- [Goal of the exercise] All lines from the one with "- deleting the" through the final line of the records below must be written out exactly, with no other text.
### Supplied material
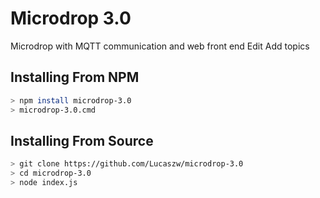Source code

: # Microdrop 3.0
Microdrop with MQTT communication and web front end Edit
Add topics

## Installing From NPM

```sh
> npm install microdrop-3.0
> microdrop-3.0.cmd
```

## Installing From Source

```sh
> git clone https://github.com/Lucaszw/microdrop-3.0
> cd microdrop-3.0
> node index.js
```
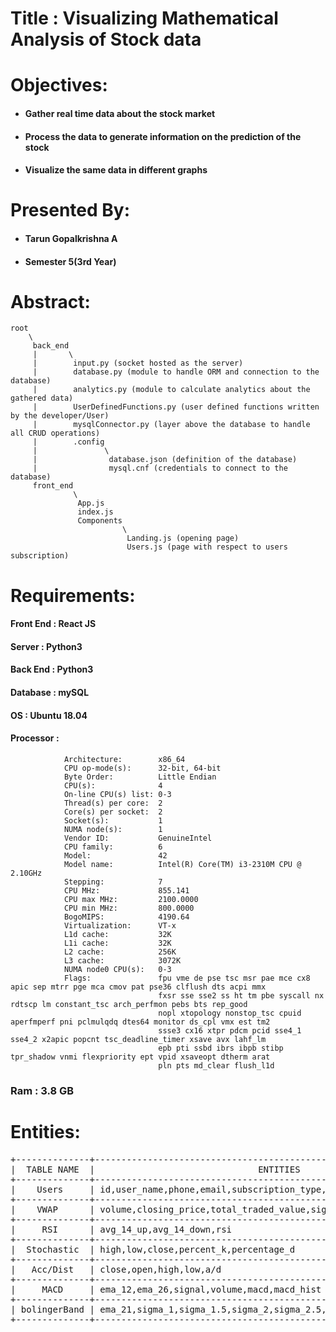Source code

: # **Title** : **Visualizing Mathematical Analysis of Stock data**

# **Objectives**:
- #### Gather real time data about the stock market
- #### Process the data to generate information on the prediction of the stock
- #### Visualize the same data in different graphs

# **Presented By:**
- #### Tarun Gopalkrishna A
- #### Semester 5(3rd Year)

# **Abstract:**
```
root
    \
     back_end
     |       \
     |        input.py (socket hosted as the server)
     |        database.py (module to handle ORM and connection to the database)
     |        analytics.py (module to calculate analytics about the gathered data)
     |        UserDefinedFunctions.py (user defined functions written by the developer/User)
     |        mysqlConnector.py (layer above the database to handle all CRUD operations)
     |        .config
     |               \
     |                database.json (definition of the database)
     |                mysql.cnf (credentials to connect to the database)
     front_end
              \
               App.js
               index.js
               Components
                         \
                          Landing.js (opening page)
                          Users.js (page with respect to users subscription)
```

# **Requirements:**
#### Front End : React JS
#### Server    : Python3
#### Back End  : Python3
#### Database  : mySQL
#### OS        : Ubuntu 18.04
#### Processor :
```
			Architecture:        x86_64
			CPU op-mode(s):      32-bit, 64-bit
			Byte Order:          Little Endian
			CPU(s):              4
			On-line CPU(s) list: 0-3
			Thread(s) per core:  2
			Core(s) per socket:  2
			Socket(s):           1
			NUMA node(s):        1
			Vendor ID:           GenuineIntel
			CPU family:          6
			Model:               42
			Model name:          Intel(R) Core(TM) i3-2310M CPU @ 2.10GHz
			Stepping:            7
			CPU MHz:             855.141
			CPU max MHz:         2100.0000
			CPU min MHz:         800.0000
			BogoMIPS:            4190.64
			Virtualization:      VT-x
			L1d cache:           32K
			L1i cache:           32K
			L2 cache:            256K
			L3 cache:            3072K
			NUMA node0 CPU(s):   0-3
			Flags:               fpu vme de pse tsc msr pae mce cx8 apic sep mtrr pge mca cmov pat pse36 clflush dts acpi mmx
                                 fxsr sse sse2 ss ht tm pbe syscall nx rdtscp lm constant_tsc arch_perfmon pebs bts rep_good
                                 nopl xtopology nonstop_tsc cpuid aperfmperf pni pclmulqdq dtes64 monitor ds_cpl vmx est tm2
                                 ssse3 cx16 xtpr pdcm pcid sse4_1 sse4_2 x2apic popcnt tsc_deadline_timer xsave avx lahf_lm
                                 epb pti ssbd ibrs ibpb stibp tpr_shadow vnmi flexpriority ept vpid xsaveopt dtherm arat
                                 pln pts md_clear flush_l1d
```
### Ram       : 3.8 GB

# **Entities:**
<pre>
+--------------+----------------------------------------------------------------------+
|  TABLE NAME  |                               ENTITIES                               |
+--------------+----------------------------------------------------------------------+
|    Users     | id,user_name,phone,email,subscription_type,amount_payed              |
+--------------+----------------------------------------------------------------------+
|    VWAP      | volume,closing_price,total_traded_value,sigma_1,sigma_2,z_value,vwap |
+--------------+----------------------------------------------------------------------+
|     RSI      | avg_14_up,avg_14_down,rsi                                            |
+--------------+----------------------------------------------------------------------+
|  Stochastic  | high,low,close,percent_k,percentage_d                                |
+--------------+----------------------------------------------------------------------+
|   Acc/Dist   | close,open,high,low,a/d                                              |
+--------------+----------------------------------------------------------------------+
|     MACD     | ema_12,ema_26,signal,volume,macd,macd_hist                           |
+--------------+----------------------------------------------------------------------+
| bolingerBand | ema_21,sigma_1,sigma_1.5,sigma_2,sigma_2.5,sigma_3,asqd              |
+--------------+----------------------------------------------------------------------+
</pre>
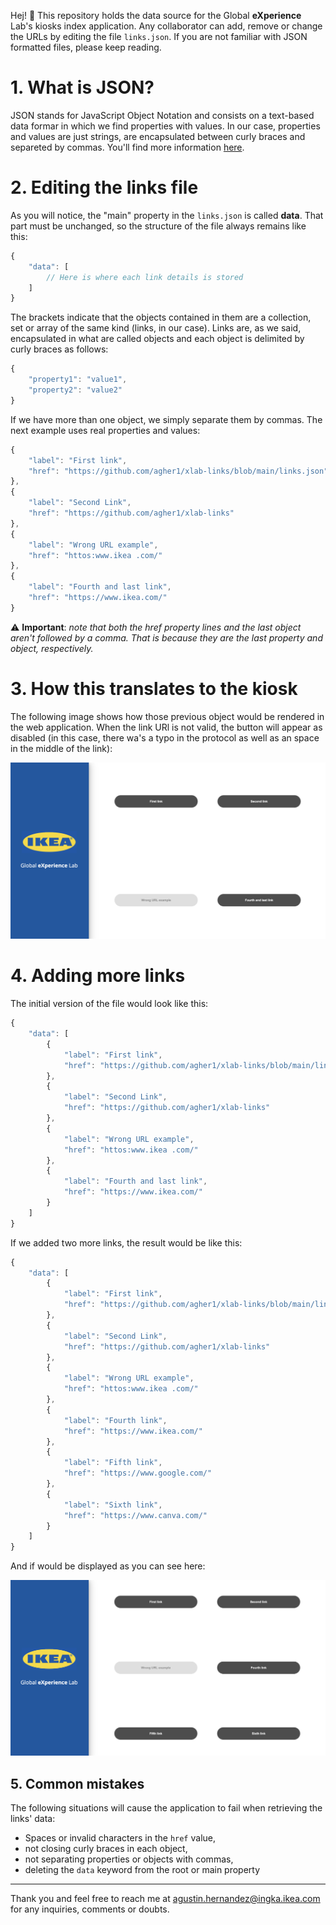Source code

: Hej! 👋 This repository holds the data source for the Global **eXperience** Lab's kiosks index application. Any collaborator can add, remove or change the URLs by editing the file `links.json`. If you are not familiar with JSON formatted files, please keep reading.

# 1. What is JSON?
JSON stands for JavaScript Object Notation and consists on a text-based data formar in which we find properties with values. In our case, properties and values are just strings, are encapsulated between curly braces and separeted by commas. You'll find more information [here](https://developer.mozilla.org/en-US/docs/Learn/JavaScript/Objects/JSON).

# 2. Editing the links file
As you will notice, the "main" property in the `links.json` is called **data**. That part must be unchanged, so the structure of the file always remains like this:
```javascript
{
    "data": [
        // Here is where each link details is stored
    ]
}
```
The brackets indicate that the objects contained in them are a collection, set or array of the same kind (links, in our case). Links are, as we said, encapsulated in what are called objects and each object is delimited by curly braces as follows:
```javascript
{
    "property1": "value1",
    "property2": "value2"
}
```

If we have more than one object, we simply separate them by commas. The next example uses real properties and values:
```javascript
{
    "label": "First link",
    "href": "https://github.com/agher1/xlab-links/blob/main/links.json"
},
{
    "label": "Second Link",
    "href": "https://github.com/agher1/xlab-links"
},
{
    "label": "Wrong URL example",
    "href": "httos:www.ikea .com/"
},
{
    "label": "Fourth and last link",
    "href": "https://www.ikea.com/"
}
```
⚠️ **Important**: _note that both the href property lines and the last object aren't followed by a comma. That is because they are the last property and object, respectively._ 

# 3. How this translates to the kiosk
The following image shows how those previous object would be rendered in the web application. When the link URl is not valid, the button will appear as disabled (in this case, there wa's a typo in the protocol as well as an space in the middle of the link):

![](example1.png)

# 4. Adding more links
The initial version of the file would look like this:
```javascript
{
    "data": [
        {
            "label": "First link",
            "href": "https://github.com/agher1/xlab-links/blob/main/links.json"
        },
        {
            "label": "Second Link",
            "href": "https://github.com/agher1/xlab-links"
        },
        {
            "label": "Wrong URL example",
            "href": "httos:www.ikea .com/"
        },
        {
            "label": "Fourth and last link",
            "href": "https://www.ikea.com/"
        }
    ]
}
```

If we added two more links, the result would be like this:
```javascript
{
    "data": [
        {
            "label": "First link",
            "href": "https://github.com/agher1/xlab-links/blob/main/links.json"
        },
        {
            "label": "Second Link",
            "href": "https://github.com/agher1/xlab-links"
        },
        {
            "label": "Wrong URL example",
            "href": "httos:www.ikea .com/"
        },
        {
            "label": "Fourth link",
            "href": "https://www.ikea.com/"
        },
        {
            "label": "Fifth link",
            "href": "https://www.google.com/"
        },
        {
            "label": "Sixth link",
            "href": "https://www.canva.com/"
        }
    ]
}
```

And if would be displayed as you can see here:

![](example2.png)

## 5. Common mistakes
The following situations will cause the application to fail when retrieving the links' data:

  - Spaces or invalid characters in the `href` value,
  - not closing curly braces in each object,
  - not separating properties or objects with commas,
  - deleting the `data` keyword from the root or main property

---

Thank you and feel free to reach me at agustin.hernandez@ingka.ikea.com for any inquiries, comments or doubts.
######
- [Reply to the exercise]
  - deleting the `data` keyword from the root or main property

---

Thank you and feel free to reach me at agustin.hernandez@ingka.ikea.com for any inquiries, comments or doubts.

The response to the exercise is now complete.